In the past two years Samro has operated at a R50m net loss.
Cost to income has been as high as 40% (double some global standards), with as much as 68% of costs paid to “the bloated staff complement”, as one insider has put it.
“Samro is helluva hard. Where do I focus here? Revenue, costs, staff morale, unions issues, distribution accuracy, query handling, throughput, putting in a new system, governance on the board, factionalism or management? I have to prioritise at some point,” he said.
“I got one big talent — I know what I don’t know.”
For 2020, Samro’s biggest debtor, the SABC, is in progress with payments of a “confidential amount” to be concluded by the end of April. An agreement is also on the table for major debtor MultiChoice, estimated at R80m-R90m.
Rosin has worked in the SA music industry for 30 years from all sides of the table, record companies, composers, publishers and broadcasters. In 2011, he left his successful law practice, Jacobson Rosin Wright, to join e.tv, its biggest client at the time. In nine years at e.tv, he worked in legal, new business, as head of strategy and finally was COO.
He was also a director of Lalela Music, which collected for the use of music by eMedia, but resigned when he left e.tv. Lalela music is a full member at Samro, but according to Rosin and company secretary HCI Managerial, it is a vacuous company, having sold its assets to STX, a US company administered by Universal Music.
The Samro human resources department has only four employees to deal with process, strategy, leadership and many other internal issues and conflicts. This has prompted the two nonexecutive independent board members, chair Nicholas Maweni and deputy chair of the audit and risk committee Sisa Mayekiso to seek to “restock the board with more business and people management skills”, as Maweni put it.
Mayekiso has further proposed an internal audit to ensure that there are no syndicates and no collusion on the board, which could be crucial.
In November 2019, the previous board was fired and a new board elected.
The new board proceeded with litigation against the previous board for receiving “an additional R1.4m in fees”, claimed a source, clarifying that these fees were for an extra 20 special meetings relating to Arab Emirates Music Rights Organisation (AEMRO) deliberations.

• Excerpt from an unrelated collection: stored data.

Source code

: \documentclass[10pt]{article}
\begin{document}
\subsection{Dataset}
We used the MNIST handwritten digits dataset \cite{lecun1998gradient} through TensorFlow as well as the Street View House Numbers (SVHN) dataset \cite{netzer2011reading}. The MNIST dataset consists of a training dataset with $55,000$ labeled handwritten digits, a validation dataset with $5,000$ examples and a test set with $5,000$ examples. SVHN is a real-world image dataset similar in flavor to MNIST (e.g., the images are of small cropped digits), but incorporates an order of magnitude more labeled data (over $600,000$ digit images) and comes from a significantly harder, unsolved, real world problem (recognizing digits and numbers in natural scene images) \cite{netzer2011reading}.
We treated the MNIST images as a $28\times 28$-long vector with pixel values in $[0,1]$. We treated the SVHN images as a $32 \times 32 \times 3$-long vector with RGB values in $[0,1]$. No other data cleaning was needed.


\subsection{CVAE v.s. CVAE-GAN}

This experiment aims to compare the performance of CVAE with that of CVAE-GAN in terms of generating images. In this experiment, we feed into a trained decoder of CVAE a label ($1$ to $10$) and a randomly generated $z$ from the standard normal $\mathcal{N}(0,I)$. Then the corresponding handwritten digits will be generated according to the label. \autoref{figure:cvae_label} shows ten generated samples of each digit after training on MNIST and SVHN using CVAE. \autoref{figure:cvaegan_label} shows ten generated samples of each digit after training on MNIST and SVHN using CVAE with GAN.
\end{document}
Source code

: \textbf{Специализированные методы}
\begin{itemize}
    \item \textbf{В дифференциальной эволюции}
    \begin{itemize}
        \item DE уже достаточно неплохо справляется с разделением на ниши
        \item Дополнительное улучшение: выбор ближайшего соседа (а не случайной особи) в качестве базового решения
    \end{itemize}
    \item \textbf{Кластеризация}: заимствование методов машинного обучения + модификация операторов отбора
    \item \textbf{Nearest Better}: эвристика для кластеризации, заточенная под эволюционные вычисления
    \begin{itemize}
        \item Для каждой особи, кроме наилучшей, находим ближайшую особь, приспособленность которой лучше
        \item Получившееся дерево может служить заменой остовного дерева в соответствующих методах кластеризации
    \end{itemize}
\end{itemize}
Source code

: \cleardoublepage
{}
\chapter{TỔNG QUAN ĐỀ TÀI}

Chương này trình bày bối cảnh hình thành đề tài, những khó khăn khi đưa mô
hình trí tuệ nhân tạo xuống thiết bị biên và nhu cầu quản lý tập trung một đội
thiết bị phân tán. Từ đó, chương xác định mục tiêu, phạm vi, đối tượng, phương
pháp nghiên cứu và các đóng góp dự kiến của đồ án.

OVER THE LAST 15 YEARS, SAMRO HAS DISTRIBUTED OVER R3BN, AND OF THIS PUBLIC-DOMAIN WORKS REPRESENT LESS THAN 1%
AEMRO was a very expensive “lunch in Dubai”, as chair of the board at the time, Jerry Mnisi, described in an open letter. Samro wrote off R49.5m in its 2017 financials on AEMRO, and in 2018 a further R9.4m impairment cost. The Sekela Xabisa forensic audit labelled AEMRO, “a concoction”.
Rosin has inherited a situation in which the Samro board is scrapping over R1.4m paid in fees but turning a blind eye to the R58m that has disappeared.
“In an institution like this the question is how much time do you have to spend looking in the review mirror? If I do that, I am never going to fix this thing,” explained Rosin.
Rosin is appointed as a “turnaround strategist” and must identify a suitable successor for the CEO role once his two-year term is up.
While Rosin has his work cut out for him, turning Samro around can only be good news for the organisation, its members as well as the industry as a whole.